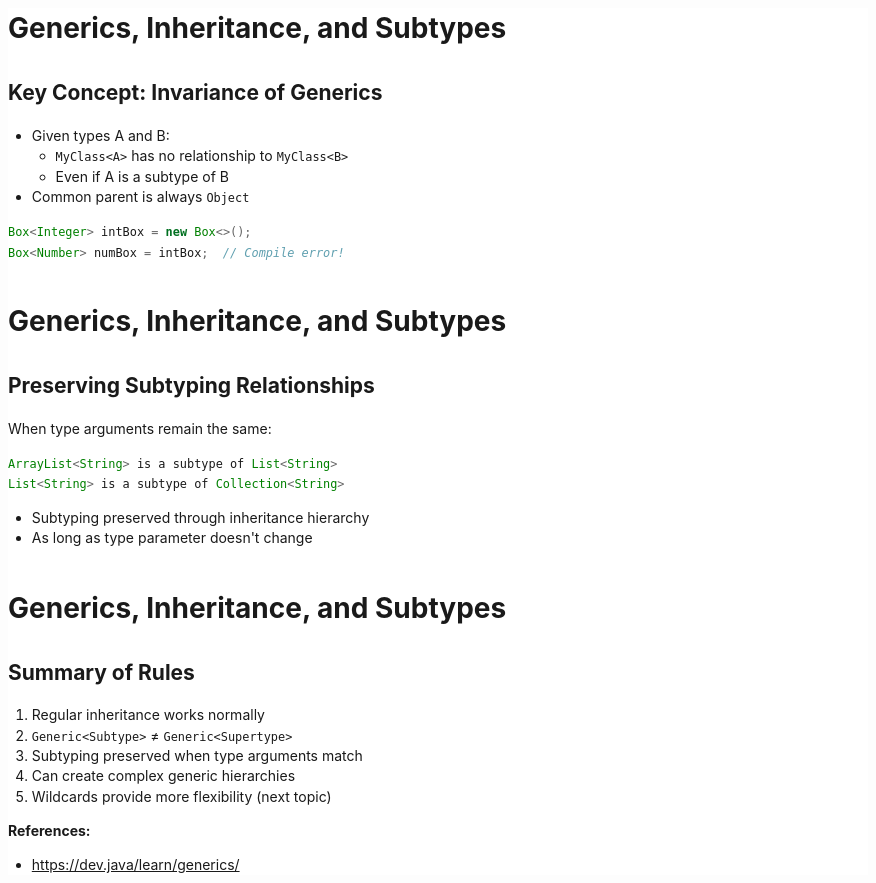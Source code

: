 




Generics, Inheritance, and Subtypes
===

## Key Concept: Invariance of Generics
- Given types A and B:
  - `MyClass<A>` has no relationship to `MyClass<B>`
  - Even if A is a subtype of B
- Common parent is always `Object`

```java
Box<Integer> intBox = new Box<>();
Box<Number> numBox = intBox;  // Compile error!
```



Generics, Inheritance, and Subtypes
===

## Preserving Subtyping Relationships
When type arguments remain the same:

```java
ArrayList<String> is a subtype of List<String>
List<String> is a subtype of Collection<String>
```
- Subtyping preserved through inheritance hierarchy
- As long as type parameter doesn't change



Generics, Inheritance, and Subtypes
===

## Summary of Rules

1. Regular inheritance works normally
2. `Generic<Subtype>` ≠ `Generic<Supertype>`
3. Subtyping preserved when type arguments match
4. Can create complex generic hierarchies
5. Wildcards provide more flexibility (next topic)




**References:**
- https://dev.java/learn/generics/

----------------------------------------

Find "Subtyping" in the data above. Report each line where it appears.

## Preserving Subtyping Relationships
- Subtyping preserved through inheritance hierarchy
3. Subtyping preserved when type arguments match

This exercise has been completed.